Statisticamente l’Africa non esiste più. Produceva il 2% del prodotto interno lordo mondiale quando scrissi quel libro ed era il 1997. Oggi la percentuale è scesa all’1%.
Settecento milioni di abitanti sopravvivono, ma non tutti sono disperati. Anzi, si vede la gioia di vivere, la speranza. Eppure, consumano molto meno di quanto sarebbe loro diritto».

Se qualcuno le chiedesse di disegnare un possibile futuro, positivo e ottimista, ce la farebbe?
«No, perché non penso ad un futuro, ma a diversi futuri. Sono, da questo punto di vista, più ottimista degli altri, perché credo che non ci sia un altro mondo possibile, ma altri mondi possibili. Lo stesso movimento no-global è un movimento tipicamente occidentale. Mancano i musulmani, mancano i cinesi, che sono più di metà dell’umanità. Ci sono - è vero - anche rappresentanti del Sud, ma quasi sempre sono occidentalizzati.

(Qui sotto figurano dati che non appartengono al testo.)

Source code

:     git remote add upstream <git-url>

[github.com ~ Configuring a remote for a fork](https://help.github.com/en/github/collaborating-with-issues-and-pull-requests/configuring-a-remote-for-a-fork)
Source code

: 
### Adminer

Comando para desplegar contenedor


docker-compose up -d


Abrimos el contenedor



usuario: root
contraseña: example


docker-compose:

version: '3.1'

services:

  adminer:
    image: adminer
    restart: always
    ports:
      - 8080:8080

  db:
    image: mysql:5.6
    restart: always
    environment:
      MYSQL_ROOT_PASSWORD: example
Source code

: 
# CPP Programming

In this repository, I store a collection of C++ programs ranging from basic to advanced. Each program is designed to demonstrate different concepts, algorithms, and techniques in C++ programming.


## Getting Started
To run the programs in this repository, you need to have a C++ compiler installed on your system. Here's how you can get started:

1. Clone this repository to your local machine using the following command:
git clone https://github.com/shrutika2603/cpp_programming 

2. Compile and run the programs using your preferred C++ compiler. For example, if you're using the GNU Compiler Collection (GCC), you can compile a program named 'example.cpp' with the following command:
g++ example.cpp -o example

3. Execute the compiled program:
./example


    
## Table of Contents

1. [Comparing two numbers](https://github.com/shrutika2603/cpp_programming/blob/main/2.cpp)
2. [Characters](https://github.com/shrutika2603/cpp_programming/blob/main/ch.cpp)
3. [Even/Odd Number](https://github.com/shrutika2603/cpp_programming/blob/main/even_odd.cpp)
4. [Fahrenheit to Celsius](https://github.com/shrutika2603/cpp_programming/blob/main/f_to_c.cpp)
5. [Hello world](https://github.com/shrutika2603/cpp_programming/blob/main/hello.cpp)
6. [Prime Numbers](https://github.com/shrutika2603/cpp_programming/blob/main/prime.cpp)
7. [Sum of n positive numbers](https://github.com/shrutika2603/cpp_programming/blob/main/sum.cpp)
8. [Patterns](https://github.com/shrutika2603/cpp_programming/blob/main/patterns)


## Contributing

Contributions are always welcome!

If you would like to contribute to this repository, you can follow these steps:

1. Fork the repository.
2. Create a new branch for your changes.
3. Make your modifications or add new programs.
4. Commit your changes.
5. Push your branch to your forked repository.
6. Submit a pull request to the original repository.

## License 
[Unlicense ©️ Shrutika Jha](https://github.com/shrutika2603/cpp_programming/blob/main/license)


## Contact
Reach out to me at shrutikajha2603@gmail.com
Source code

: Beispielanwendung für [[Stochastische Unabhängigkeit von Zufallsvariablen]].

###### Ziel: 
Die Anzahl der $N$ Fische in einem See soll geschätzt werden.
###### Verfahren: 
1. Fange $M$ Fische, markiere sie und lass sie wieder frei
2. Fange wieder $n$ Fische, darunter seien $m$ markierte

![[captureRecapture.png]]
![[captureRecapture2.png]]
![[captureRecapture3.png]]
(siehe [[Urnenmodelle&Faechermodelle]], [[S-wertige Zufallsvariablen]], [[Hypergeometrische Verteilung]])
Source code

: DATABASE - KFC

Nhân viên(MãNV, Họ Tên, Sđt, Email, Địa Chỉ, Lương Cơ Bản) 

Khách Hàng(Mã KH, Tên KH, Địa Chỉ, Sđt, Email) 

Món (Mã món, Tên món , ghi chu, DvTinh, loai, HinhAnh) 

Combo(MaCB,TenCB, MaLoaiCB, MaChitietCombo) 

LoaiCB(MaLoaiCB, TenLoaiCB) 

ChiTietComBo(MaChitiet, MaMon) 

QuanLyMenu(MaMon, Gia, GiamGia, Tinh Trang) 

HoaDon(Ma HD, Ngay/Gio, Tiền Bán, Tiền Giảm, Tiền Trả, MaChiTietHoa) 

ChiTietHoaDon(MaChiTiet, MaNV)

Per questo, non possiamo dire che il movimento no-global è “la società civile mondiale”. Siamo (anch’io mi ci metto) l’opposizione occidentale all’Occidente».

Scusi, ma dove sta allora l’ottimismo di cui parla?
«Penso al crollo di questo modello, che è già fallito. Penso a tutte le culture e a tutti i popoli che costruiranno questi futuri, tutti diversi, facendo una sintesi tra la tradizione perduta e la modernità inaccessibile».